*PROBLEM REQUIREMENTS*.
Begin at the line containing "1.4826\cdot$MAD, immune to" in the data below and go on through the line containing "(RMS and P95$-$P5).", repeating each line exactly; include both ends and no other line.

[Records excerpted from a collection]
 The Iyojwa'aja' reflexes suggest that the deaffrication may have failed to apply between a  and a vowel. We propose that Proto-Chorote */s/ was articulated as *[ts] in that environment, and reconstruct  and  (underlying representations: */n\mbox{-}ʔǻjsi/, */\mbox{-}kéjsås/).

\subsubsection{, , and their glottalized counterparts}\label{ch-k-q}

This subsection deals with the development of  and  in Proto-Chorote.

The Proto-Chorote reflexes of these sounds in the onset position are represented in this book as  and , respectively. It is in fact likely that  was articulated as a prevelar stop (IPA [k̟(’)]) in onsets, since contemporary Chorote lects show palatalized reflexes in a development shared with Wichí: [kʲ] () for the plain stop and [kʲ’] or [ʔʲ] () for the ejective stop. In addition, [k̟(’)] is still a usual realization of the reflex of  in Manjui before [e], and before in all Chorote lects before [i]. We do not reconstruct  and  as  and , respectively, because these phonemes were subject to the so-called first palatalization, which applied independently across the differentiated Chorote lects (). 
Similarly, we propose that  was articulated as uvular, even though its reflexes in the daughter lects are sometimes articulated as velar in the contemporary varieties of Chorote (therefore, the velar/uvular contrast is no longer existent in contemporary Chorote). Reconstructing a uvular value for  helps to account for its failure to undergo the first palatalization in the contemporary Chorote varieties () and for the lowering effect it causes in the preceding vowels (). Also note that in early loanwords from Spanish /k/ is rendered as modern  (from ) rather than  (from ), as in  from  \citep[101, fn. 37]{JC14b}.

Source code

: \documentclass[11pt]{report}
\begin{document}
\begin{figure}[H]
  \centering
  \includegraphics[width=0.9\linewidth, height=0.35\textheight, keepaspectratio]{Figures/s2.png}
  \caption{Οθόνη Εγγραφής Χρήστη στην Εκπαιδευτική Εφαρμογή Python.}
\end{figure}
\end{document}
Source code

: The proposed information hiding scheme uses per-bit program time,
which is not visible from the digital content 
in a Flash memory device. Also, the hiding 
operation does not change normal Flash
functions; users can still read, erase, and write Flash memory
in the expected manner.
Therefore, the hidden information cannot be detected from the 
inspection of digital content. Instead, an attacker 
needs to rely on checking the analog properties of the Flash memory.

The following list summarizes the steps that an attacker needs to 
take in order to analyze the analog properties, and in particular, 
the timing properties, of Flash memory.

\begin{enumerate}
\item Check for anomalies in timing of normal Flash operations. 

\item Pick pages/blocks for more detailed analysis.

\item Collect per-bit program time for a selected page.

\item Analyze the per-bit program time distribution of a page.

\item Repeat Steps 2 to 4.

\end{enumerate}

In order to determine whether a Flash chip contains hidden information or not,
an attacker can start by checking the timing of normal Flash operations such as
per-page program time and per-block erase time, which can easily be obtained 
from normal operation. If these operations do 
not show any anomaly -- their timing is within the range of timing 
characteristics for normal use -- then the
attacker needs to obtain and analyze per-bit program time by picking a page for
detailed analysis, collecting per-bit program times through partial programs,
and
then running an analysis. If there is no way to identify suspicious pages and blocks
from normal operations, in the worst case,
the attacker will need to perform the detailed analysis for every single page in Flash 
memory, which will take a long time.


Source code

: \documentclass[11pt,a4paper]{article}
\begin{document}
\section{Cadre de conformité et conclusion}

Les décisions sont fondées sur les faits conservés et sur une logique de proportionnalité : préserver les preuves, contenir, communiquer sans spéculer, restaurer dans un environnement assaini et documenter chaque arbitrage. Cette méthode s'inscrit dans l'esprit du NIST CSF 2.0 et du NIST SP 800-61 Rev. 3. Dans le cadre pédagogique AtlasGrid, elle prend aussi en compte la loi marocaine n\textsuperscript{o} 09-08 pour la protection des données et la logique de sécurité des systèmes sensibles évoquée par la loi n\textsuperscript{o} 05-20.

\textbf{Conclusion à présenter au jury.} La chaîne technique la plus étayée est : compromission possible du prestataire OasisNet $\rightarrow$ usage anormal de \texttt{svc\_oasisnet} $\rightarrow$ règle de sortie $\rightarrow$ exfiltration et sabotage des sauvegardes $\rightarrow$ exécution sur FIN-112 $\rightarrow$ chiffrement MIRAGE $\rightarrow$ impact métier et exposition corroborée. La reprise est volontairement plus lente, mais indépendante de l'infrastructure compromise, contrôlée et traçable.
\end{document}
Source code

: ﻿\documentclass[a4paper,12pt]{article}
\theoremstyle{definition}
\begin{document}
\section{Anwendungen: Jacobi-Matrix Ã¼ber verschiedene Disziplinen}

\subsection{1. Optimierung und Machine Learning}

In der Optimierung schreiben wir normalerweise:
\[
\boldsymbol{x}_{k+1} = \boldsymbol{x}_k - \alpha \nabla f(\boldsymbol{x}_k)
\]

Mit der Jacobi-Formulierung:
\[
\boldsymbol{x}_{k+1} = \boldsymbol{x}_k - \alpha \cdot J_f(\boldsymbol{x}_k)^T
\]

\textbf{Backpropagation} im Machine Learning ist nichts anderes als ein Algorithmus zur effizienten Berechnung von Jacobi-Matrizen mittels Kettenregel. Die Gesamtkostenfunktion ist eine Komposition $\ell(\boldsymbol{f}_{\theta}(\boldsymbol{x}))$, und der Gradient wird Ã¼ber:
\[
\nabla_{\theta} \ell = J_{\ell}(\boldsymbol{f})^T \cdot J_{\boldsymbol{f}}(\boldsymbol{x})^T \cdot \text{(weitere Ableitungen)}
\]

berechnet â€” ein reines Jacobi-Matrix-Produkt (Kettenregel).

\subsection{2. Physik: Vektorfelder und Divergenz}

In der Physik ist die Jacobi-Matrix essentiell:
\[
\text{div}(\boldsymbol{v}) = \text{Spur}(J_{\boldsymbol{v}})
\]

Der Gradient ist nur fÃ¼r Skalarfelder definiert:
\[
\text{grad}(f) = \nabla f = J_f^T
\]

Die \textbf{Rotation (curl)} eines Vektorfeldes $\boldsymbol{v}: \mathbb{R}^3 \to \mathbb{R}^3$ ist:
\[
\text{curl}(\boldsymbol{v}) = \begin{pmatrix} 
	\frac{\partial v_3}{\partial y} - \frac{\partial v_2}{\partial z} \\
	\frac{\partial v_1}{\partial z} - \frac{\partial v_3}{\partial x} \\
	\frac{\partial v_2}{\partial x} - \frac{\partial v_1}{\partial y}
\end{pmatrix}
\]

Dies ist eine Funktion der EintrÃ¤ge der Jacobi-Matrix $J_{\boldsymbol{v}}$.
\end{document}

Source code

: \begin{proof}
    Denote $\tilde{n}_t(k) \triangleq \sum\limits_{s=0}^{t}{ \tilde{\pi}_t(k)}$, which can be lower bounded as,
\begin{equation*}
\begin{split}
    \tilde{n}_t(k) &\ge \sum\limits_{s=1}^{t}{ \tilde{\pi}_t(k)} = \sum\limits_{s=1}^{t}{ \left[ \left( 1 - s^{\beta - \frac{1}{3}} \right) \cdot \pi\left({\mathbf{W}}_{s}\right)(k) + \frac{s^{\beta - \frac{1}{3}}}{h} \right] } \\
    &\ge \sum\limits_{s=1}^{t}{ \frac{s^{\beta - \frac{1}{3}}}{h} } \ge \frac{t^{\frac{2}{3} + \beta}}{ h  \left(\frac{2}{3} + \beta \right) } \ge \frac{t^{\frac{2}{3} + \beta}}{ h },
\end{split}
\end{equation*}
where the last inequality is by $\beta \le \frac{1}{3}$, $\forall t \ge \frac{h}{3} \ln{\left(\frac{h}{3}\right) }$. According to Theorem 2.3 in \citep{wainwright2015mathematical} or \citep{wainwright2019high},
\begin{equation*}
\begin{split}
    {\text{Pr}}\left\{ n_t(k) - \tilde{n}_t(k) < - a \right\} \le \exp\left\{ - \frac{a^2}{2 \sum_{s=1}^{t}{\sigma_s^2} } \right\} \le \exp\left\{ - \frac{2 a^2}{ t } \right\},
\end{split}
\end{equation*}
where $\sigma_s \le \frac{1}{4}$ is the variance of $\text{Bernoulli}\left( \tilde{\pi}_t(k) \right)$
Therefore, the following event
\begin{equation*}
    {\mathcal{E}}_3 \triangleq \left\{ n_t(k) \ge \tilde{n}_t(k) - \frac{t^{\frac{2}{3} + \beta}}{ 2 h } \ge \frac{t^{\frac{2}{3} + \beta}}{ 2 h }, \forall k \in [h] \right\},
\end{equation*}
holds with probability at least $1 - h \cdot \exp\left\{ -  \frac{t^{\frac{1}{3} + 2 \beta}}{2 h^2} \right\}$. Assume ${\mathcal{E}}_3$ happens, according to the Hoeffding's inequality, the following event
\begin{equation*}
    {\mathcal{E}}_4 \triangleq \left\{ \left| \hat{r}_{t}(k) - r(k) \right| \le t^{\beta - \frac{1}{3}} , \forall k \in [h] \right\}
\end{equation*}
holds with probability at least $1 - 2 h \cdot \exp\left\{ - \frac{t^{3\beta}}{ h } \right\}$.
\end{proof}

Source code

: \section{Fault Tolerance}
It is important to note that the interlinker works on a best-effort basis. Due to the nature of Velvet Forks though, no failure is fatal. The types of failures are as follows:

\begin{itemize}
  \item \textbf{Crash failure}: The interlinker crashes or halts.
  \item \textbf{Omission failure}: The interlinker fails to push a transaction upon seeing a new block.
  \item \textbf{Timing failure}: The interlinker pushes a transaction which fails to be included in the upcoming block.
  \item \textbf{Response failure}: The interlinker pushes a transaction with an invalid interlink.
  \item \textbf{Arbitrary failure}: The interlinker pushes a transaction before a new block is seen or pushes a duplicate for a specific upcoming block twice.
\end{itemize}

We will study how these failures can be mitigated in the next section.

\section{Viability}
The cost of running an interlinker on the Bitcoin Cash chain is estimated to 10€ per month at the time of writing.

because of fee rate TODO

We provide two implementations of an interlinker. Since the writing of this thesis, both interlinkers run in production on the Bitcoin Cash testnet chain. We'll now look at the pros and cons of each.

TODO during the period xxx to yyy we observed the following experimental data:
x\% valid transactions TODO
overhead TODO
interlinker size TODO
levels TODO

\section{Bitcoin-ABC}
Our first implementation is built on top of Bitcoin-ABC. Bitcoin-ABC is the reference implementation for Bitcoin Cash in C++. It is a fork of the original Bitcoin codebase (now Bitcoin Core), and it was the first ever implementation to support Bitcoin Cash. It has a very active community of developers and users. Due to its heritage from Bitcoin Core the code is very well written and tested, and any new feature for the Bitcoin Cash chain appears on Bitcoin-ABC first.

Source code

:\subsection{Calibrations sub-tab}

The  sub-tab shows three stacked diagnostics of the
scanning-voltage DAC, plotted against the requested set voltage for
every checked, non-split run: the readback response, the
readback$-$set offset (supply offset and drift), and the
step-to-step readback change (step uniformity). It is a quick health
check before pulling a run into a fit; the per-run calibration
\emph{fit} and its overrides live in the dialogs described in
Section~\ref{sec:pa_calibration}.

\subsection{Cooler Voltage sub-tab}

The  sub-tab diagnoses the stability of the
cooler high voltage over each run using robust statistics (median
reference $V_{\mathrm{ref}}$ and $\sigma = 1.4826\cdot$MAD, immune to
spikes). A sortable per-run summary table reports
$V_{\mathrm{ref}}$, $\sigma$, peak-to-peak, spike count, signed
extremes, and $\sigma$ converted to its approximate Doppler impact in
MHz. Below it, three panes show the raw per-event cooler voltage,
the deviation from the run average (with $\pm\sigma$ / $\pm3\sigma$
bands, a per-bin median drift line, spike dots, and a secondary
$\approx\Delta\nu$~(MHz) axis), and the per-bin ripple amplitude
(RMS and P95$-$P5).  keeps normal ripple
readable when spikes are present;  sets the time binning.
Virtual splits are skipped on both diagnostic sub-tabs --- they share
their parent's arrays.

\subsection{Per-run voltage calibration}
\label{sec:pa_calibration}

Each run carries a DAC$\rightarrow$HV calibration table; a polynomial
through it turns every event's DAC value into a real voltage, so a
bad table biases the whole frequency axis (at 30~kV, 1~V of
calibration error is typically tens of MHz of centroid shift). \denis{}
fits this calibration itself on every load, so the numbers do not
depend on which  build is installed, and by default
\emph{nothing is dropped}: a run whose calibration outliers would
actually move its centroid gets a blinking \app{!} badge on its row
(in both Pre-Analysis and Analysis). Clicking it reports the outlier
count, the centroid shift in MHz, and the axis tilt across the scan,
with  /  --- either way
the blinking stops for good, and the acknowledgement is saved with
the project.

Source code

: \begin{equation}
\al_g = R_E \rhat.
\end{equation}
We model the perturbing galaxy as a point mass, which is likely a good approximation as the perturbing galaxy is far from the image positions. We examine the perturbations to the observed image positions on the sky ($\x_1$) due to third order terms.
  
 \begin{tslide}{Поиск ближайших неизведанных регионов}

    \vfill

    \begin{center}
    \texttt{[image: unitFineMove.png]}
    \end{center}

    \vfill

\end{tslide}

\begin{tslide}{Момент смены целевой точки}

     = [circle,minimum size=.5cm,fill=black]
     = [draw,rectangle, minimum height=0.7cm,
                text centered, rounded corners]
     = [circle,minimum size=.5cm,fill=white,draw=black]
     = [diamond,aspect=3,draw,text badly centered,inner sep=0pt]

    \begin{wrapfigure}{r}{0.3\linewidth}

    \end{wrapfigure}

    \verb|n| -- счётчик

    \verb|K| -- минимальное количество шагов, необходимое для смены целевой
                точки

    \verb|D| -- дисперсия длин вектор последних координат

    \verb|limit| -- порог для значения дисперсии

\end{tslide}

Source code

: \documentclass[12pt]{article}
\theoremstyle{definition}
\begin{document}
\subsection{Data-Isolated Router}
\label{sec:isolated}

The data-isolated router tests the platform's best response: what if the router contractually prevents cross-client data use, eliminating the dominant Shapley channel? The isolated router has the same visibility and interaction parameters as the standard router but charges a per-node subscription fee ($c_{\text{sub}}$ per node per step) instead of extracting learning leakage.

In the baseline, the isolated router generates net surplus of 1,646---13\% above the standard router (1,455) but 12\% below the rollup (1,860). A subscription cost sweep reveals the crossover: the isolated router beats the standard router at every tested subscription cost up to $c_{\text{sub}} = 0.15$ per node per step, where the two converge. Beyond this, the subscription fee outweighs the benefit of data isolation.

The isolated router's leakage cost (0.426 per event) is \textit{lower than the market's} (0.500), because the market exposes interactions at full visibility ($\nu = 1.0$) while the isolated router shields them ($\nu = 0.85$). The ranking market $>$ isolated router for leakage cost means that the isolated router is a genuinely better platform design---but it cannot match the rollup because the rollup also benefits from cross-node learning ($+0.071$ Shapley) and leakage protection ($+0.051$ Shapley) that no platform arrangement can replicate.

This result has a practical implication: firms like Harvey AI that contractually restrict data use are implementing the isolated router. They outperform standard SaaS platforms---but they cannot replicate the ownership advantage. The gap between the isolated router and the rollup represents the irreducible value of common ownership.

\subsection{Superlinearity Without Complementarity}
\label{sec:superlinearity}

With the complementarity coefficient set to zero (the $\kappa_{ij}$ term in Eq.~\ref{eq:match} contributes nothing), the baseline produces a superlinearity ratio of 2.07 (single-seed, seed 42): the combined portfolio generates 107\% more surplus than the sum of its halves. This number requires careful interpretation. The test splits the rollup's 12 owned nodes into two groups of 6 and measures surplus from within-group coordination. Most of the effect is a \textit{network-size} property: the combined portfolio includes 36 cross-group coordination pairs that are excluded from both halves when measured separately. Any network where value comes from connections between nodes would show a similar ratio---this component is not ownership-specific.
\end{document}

*EXERCISE RESPONSE*.
reference $V_{\mathrm{ref}}$ and $\sigma = 1.4826\cdot$MAD, immune to
spikes). A sortable per-run summary table reports
$V_{\mathrm{ref}}$, $\sigma$, peak-to-peak, spike count, signed
extremes, and $\sigma$ converted to its approximate Doppler impact in
MHz. Below it, three panes show the raw per-event cooler voltage,
the deviation from the run average (with $\pm\sigma$ / $\pm3\sigma$
bands, a per-bin median drift line, spike dots, and a secondary
$\approx\Delta\nu$~(MHz) axis), and the per-bin ripple amplitude
(RMS and P95$-$P5).  keeps normal ripple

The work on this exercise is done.